▸ Try it: What you return should be the lines of the data containing "figure", each in full.

Stored entries:
------------------------------------

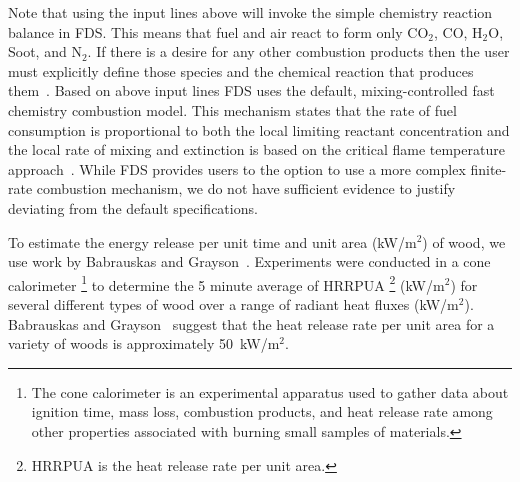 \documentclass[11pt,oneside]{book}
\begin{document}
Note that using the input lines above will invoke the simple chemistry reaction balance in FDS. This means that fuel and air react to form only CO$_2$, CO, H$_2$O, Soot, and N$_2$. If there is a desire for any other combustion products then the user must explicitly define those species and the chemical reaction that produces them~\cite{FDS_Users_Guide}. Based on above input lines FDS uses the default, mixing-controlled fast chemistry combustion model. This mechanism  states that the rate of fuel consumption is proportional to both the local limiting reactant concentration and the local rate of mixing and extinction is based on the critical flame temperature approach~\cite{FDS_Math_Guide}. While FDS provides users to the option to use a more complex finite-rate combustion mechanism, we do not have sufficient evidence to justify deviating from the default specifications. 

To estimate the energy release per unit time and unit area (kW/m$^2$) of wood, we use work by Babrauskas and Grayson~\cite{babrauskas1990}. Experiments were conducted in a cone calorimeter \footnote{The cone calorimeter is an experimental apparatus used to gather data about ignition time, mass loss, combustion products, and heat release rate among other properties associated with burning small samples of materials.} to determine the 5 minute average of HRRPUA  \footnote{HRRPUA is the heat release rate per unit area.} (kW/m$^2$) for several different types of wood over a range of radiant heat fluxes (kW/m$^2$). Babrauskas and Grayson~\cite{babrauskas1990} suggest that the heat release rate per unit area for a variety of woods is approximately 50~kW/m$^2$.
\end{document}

------------------------------------

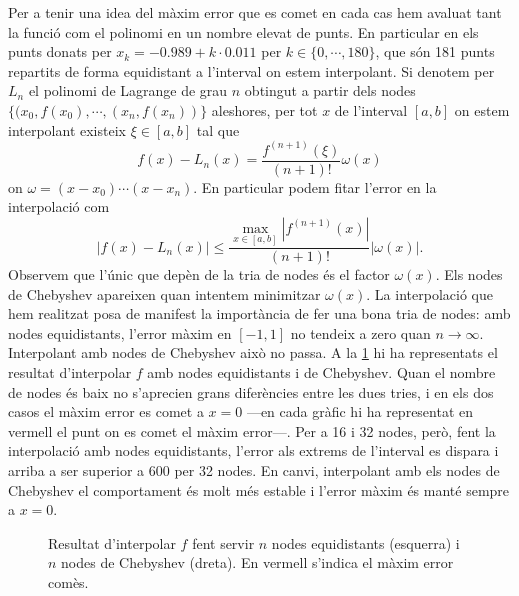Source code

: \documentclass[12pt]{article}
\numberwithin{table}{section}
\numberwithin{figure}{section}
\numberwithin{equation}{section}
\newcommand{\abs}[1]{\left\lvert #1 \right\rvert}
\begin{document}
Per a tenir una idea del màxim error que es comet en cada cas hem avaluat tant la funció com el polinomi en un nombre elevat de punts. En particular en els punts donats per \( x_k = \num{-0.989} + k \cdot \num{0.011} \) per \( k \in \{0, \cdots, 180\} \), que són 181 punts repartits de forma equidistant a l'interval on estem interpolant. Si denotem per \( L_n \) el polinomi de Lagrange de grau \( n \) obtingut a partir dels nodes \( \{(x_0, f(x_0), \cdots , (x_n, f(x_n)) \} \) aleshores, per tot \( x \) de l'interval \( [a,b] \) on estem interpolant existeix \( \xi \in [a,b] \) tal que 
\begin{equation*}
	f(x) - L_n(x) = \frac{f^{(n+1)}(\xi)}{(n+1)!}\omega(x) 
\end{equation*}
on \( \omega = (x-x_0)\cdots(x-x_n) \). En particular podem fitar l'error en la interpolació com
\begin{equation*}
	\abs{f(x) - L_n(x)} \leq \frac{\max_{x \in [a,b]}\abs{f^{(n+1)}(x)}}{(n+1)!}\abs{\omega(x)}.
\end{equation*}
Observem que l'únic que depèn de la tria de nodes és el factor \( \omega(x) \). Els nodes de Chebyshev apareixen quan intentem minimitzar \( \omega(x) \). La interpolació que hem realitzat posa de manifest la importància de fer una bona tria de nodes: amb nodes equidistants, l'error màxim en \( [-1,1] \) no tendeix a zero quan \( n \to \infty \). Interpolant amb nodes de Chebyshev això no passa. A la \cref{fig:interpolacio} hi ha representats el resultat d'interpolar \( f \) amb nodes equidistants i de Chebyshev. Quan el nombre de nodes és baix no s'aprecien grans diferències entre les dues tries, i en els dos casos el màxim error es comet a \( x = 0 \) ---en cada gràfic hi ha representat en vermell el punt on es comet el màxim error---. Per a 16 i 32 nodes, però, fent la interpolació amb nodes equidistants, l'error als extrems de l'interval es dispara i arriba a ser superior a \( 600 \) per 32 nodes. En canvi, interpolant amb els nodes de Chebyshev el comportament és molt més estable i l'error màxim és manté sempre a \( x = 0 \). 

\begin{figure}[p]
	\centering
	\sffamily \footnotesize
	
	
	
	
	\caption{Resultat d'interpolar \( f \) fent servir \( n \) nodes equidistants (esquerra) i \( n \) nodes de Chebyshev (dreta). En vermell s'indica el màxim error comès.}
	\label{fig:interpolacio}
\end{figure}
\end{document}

------------------------------------

▸ Result for this task:
\numberwithin{figure}{section}
\begin{figure}[p]
\end{figure}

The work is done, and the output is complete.